One of my ongoing problems with blog research is putting together the sample. There is no one definitive list of blogs. Do you go with the Technorati top 100, which skews toward the technology and personal blogs? Or do you use the The Truth Laid Bear Ecosystem, which has a larger list of blogs and has more of the political blogs, but also the reputation for favoring the conservative blogs? Both lists rank blogs by the number of links, which favor the old time blogs and may not really reflect popularity. But there is no definitive list based on hits, because there are several different counters in existence. (Check out the TTLB’s traffic list for the day. Kos is getting 500,000 hits a day now. FARK is getting over a million. Really amazing numbers.)

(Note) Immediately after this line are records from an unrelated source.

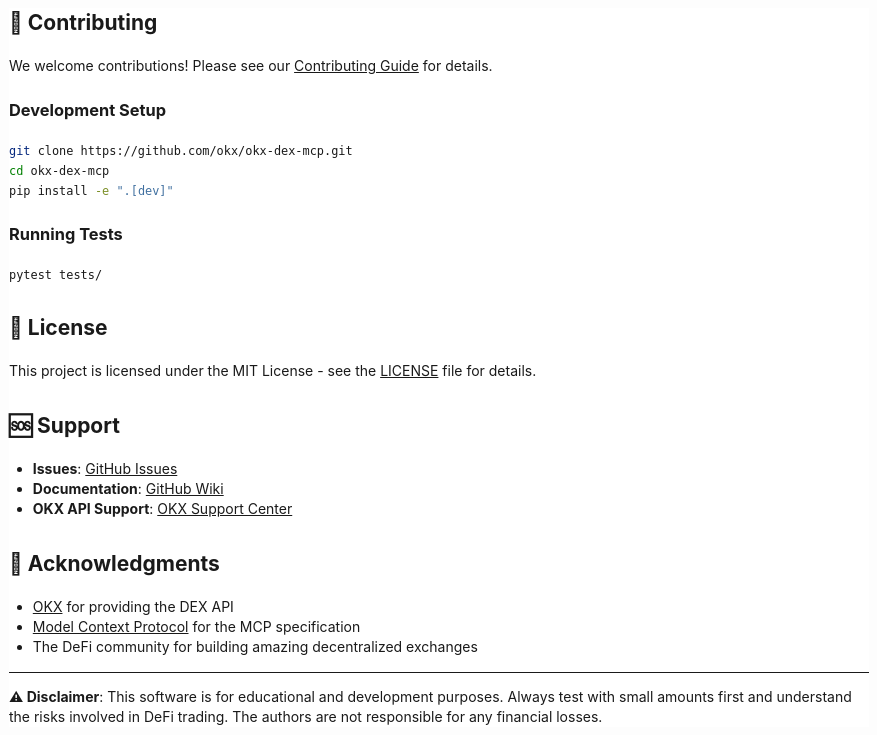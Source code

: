 ## 🤝 Contributing

We welcome contributions! Please see our [Contributing Guide](CONTRIBUTING.md) for details.

### Development Setup
```bash
git clone https://github.com/okx/okx-dex-mcp.git
cd okx-dex-mcp
pip install -e ".[dev]"
```

### Running Tests
```bash
pytest tests/
```

## 📄 License

This project is licensed under the MIT License - see the [LICENSE](LICENSE) file for details.

## 🆘 Support

- **Issues**: [GitHub Issues](https://github.com/okx/okx-dex-mcp/issues)
- **Documentation**: [GitHub Wiki](https://github.com/okx/okx-dex-mcp/wiki)
- **OKX API Support**: [OKX Support Center](https://www.okx.com/support)

## 🙏 Acknowledgments

- [OKX](https://www.okx.com) for providing the DEX API
- [Model Context Protocol](https://modelcontextprotocol.io/) for the MCP specification
- The DeFi community for building amazing decentralized exchanges

---

**⚠️ Disclaimer**: This software is for educational and development purposes. Always test with small amounts first and understand the risks involved in DeFi trading. The authors are not responsible for any financial losses. 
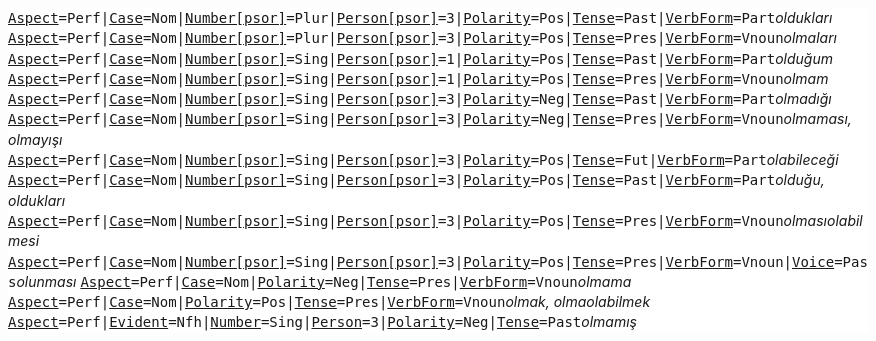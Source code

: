   <tr><td><tt><a href="Aspect.html">Aspect</a>=Perf|<a href="Case.html">Case</a>=Nom|<a href="Number[psor].html">Number[psor]</a>=Plur|<a href="Person[psor].html">Person[psor]</a>=3|<a href="Polarity.html">Polarity</a>=Pos|<a href="Tense.html">Tense</a>=Past|<a href="VerbForm.html">VerbForm</a>=Part</tt></td><td><em>oldukları</em></td><td></td><td></td><td></td><td></td><td></td><td></td><td></td><td></td></tr>
  <tr><td><tt><a href="Aspect.html">Aspect</a>=Perf|<a href="Case.html">Case</a>=Nom|<a href="Number[psor].html">Number[psor]</a>=Plur|<a href="Person[psor].html">Person[psor]</a>=3|<a href="Polarity.html">Polarity</a>=Pos|<a href="Tense.html">Tense</a>=Pres|<a href="VerbForm.html">VerbForm</a>=Vnoun</tt></td><td><em>olmaları</em></td><td></td><td></td><td></td><td></td><td></td><td></td><td></td><td></td></tr>
  <tr><td><tt><a href="Aspect.html">Aspect</a>=Perf|<a href="Case.html">Case</a>=Nom|<a href="Number[psor].html">Number[psor]</a>=Sing|<a href="Person[psor].html">Person[psor]</a>=1|<a href="Polarity.html">Polarity</a>=Pos|<a href="Tense.html">Tense</a>=Past|<a href="VerbForm.html">VerbForm</a>=Part</tt></td><td><em>olduğum</em></td><td></td><td></td><td></td><td></td><td></td><td></td><td></td><td></td></tr>
  <tr><td><tt><a href="Aspect.html">Aspect</a>=Perf|<a href="Case.html">Case</a>=Nom|<a href="Number[psor].html">Number[psor]</a>=Sing|<a href="Person[psor].html">Person[psor]</a>=1|<a href="Polarity.html">Polarity</a>=Pos|<a href="Tense.html">Tense</a>=Pres|<a href="VerbForm.html">VerbForm</a>=Vnoun</tt></td><td><em>olmam</em></td><td></td><td></td><td></td><td></td><td></td><td></td><td></td><td></td></tr>
  <tr><td><tt><a href="Aspect.html">Aspect</a>=Perf|<a href="Case.html">Case</a>=Nom|<a href="Number[psor].html">Number[psor]</a>=Sing|<a href="Person[psor].html">Person[psor]</a>=3|<a href="Polarity.html">Polarity</a>=Neg|<a href="Tense.html">Tense</a>=Past|<a href="VerbForm.html">VerbForm</a>=Part</tt></td><td><em>olmadığı</em></td><td></td><td></td><td></td><td></td><td></td><td></td><td></td><td></td></tr>
  <tr><td><tt><a href="Aspect.html">Aspect</a>=Perf|<a href="Case.html">Case</a>=Nom|<a href="Number[psor].html">Number[psor]</a>=Sing|<a href="Person[psor].html">Person[psor]</a>=3|<a href="Polarity.html">Polarity</a>=Neg|<a href="Tense.html">Tense</a>=Pres|<a href="VerbForm.html">VerbForm</a>=Vnoun</tt></td><td><em>olmaması, olmayışı</em></td><td></td><td></td><td></td><td></td><td></td><td></td><td></td><td></td></tr>
  <tr><td><tt><a href="Aspect.html">Aspect</a>=Perf|<a href="Case.html">Case</a>=Nom|<a href="Number[psor].html">Number[psor]</a>=Sing|<a href="Person[psor].html">Person[psor]</a>=3|<a href="Polarity.html">Polarity</a>=Pos|<a href="Tense.html">Tense</a>=Fut|<a href="VerbForm.html">VerbForm</a>=Part</tt></td><td></td><td></td><td></td><td><em>olabileceği</em></td><td></td><td></td><td></td><td></td><td></td></tr>
  <tr><td><tt><a href="Aspect.html">Aspect</a>=Perf|<a href="Case.html">Case</a>=Nom|<a href="Number[psor].html">Number[psor]</a>=Sing|<a href="Person[psor].html">Person[psor]</a>=3|<a href="Polarity.html">Polarity</a>=Pos|<a href="Tense.html">Tense</a>=Past|<a href="VerbForm.html">VerbForm</a>=Part</tt></td><td><em>olduğu, oldukları</em></td><td></td><td></td><td></td><td></td><td></td><td></td><td></td><td></td></tr>
  <tr><td><tt><a href="Aspect.html">Aspect</a>=Perf|<a href="Case.html">Case</a>=Nom|<a href="Number[psor].html">Number[psor]</a>=Sing|<a href="Person[psor].html">Person[psor]</a>=3|<a href="Polarity.html">Polarity</a>=Pos|<a href="Tense.html">Tense</a>=Pres|<a href="VerbForm.html">VerbForm</a>=Vnoun</tt></td><td><em>olması</em></td><td></td><td></td><td><em>olabilmesi</em></td><td></td><td></td><td></td><td></td><td></td></tr>
  <tr><td><tt><a href="Aspect.html">Aspect</a>=Perf|<a href="Case.html">Case</a>=Nom|<a href="Number[psor].html">Number[psor]</a>=Sing|<a href="Person[psor].html">Person[psor]</a>=3|<a href="Polarity.html">Polarity</a>=Pos|<a href="Tense.html">Tense</a>=Pres|<a href="VerbForm.html">VerbForm</a>=Vnoun|<a href="Voice.html">Voice</a>=Pass</tt></td><td><em>olunması</em></td><td></td><td></td><td></td><td></td><td></td><td></td><td></td><td></td></tr>
  <tr><td><tt><a href="Aspect.html">Aspect</a>=Perf|<a href="Case.html">Case</a>=Nom|<a href="Polarity.html">Polarity</a>=Neg|<a href="Tense.html">Tense</a>=Pres|<a href="VerbForm.html">VerbForm</a>=Vnoun</tt></td><td><em>olmama</em></td><td></td><td></td><td></td><td></td><td></td><td></td><td></td><td></td></tr>
  <tr><td><tt><a href="Aspect.html">Aspect</a>=Perf|<a href="Case.html">Case</a>=Nom|<a href="Polarity.html">Polarity</a>=Pos|<a href="Tense.html">Tense</a>=Pres|<a href="VerbForm.html">VerbForm</a>=Vnoun</tt></td><td><em>olmak, olma</em></td><td></td><td></td><td><em>olabilmek</em></td><td></td><td></td><td></td><td></td><td></td></tr>
  <tr><td><tt><a href="Aspect.html">Aspect</a>=Perf|<a href="Evident.html">Evident</a>=Nfh|<a href="Number.html">Number</a>=Sing|<a href="Person.html">Person</a>=3|<a href="Polarity.html">Polarity</a>=Neg|<a href="Tense.html">Tense</a>=Past</tt></td><td><em>olmamış</em></td><td></td><td></td><td></td><td></td><td></td><td></td><td></td><td></td></tr>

If you are looking at a subset of bloggers, like I’m doing now, is it is even more problematic. There are some directories of subgenera of blogs spread around the blogosphere. For example, Crooked Timber has the most definitive list of academic bloggers. However, Henry Farrell has discussed the problems with maintaining such a cumbersome and fluid list. Other areas of the blogosphere have less leadership; they lack a central hub to organize.
Perhaps the next Nick Denton project should be to put together a yellow pages for blogs. It would help new bloggers find their blog community more quickly. Readers could locate like-minded bloggers more easily. And it might help me out as well.